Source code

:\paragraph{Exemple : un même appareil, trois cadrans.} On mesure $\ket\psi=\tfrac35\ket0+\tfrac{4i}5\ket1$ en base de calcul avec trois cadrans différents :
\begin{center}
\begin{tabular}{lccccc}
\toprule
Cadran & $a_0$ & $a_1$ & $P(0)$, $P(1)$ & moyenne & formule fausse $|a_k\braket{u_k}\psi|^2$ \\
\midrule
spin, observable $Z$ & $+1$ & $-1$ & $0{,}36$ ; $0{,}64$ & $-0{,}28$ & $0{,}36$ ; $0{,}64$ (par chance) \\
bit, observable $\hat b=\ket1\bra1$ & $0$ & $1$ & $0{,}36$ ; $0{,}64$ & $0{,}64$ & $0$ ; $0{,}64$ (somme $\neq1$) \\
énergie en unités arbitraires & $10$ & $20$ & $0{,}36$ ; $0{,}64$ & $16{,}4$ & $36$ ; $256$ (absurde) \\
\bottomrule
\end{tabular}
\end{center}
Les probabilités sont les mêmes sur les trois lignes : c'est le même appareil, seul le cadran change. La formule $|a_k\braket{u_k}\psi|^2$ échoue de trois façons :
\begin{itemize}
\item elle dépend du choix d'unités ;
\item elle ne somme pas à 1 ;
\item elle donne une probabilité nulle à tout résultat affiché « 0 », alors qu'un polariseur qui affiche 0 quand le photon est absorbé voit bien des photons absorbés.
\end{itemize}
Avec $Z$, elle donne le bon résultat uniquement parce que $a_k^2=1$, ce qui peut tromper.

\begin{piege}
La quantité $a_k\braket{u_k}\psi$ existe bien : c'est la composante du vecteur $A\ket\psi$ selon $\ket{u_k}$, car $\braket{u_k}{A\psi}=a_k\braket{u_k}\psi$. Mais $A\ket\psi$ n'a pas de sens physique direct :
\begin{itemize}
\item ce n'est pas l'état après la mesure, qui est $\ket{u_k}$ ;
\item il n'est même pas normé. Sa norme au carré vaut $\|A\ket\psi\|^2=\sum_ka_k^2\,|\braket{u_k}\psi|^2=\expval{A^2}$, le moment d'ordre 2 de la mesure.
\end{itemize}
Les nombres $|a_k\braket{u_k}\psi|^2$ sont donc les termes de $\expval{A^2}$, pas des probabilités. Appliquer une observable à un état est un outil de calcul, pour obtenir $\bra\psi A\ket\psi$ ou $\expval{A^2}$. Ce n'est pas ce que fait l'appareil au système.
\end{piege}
☆ ☆ ☆ ☆
== What you should do ==
Reproduce the listing above exactly as far as the line with "spin, observable $Z$", that line included.

== Written response ==
Source code

:\paragraph{Exemple : un même appareil, trois cadrans.} On mesure $\ket\psi=\tfrac35\ket0+\tfrac{4i}5\ket1$ en base de calcul avec trois cadrans différents :
\begin{center}
\begin{tabular}{lccccc}
\toprule
Cadran & $a_0$ & $a_1$ & $P(0)$, $P(1)$ & moyenne & formule fausse $|a_k\braket{u_k}\psi|^2$ \\
\midrule
spin, observable $Z$ & $+1$ & $-1$ & $0{,}36$ ; $0{,}64$ & $-0{,}28$ & $0{,}36$ ; $0{,}64$ (par chance) \\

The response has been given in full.